Towards the middle of last year, my sister asked me a question. She had a few quid that she wanted to invest for her kids’ future. She reckoned I could help. That makes three family members I’m now helping with their investing. It mightn’t be ‘career risk’, exactly, but it certainly ups the stakes over Christmas dinner! (I really should think about that — my income, my retirement and my family relationships all hinge on how well I do my job… no pressure, right?) Anyway, she seemed to think I could help, and I was…
Towards the middle of last year, my sister asked me a question.
She had a few quid that she wanted to invest for her kids’ future. She reckoned I could help.
That makes three family members I’m now helping with their investing. It mightn’t be ‘career risk’, exactly, but it certainly ups the stakes over Christmas dinner!
(I really should think about that — my income, my retirement and my family relationships all hinge on how well I do my job… no pressure, right?)

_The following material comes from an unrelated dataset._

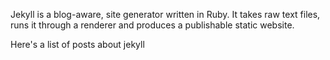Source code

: Jekyll is a blog-aware, site generator written in Ruby. It takes raw text files, runs it through a renderer and produces a publishable static website.

Here's a list of posts about jekyll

Anyway, she seemed to think I could help, and I was only too happy to lend a hand.
It wasn’t ‘sheep station’ money, so I wanted to keep brokerage low.
They’re all pre-teen, so they have time on their sides.
I didn’t want her to have to trade in and out, so I was looking for investments that were buy-to-hold (I’d say ‘buy and hold’, but the narks like to characterise that as ‘never selling under any circumstances’, so I use the former description to make the intent clearer).
I wanted her to be diversified, by industry, geography and currency, so that no one variable would have an outsized impact on the money she had earmarked for the kids.
Volatility wasn’t — in and of itself — a big deal. I’ve seen people end up with mediocre returns after paying up for ‘volatility protection’ — it’s an expensive way to end up with less money.
So, with that in mind, I went looking. And I ended up with one growth machine, and one slow and steady investment.
Given the concentration of the Australian market, I looked overseas. To the companies and industries that are — quite literally — inventing tomorrow. The businesses that make devices, applications, and tools that didn’t even exist a decade ago. And will likely be supplanted by this time next decade, too.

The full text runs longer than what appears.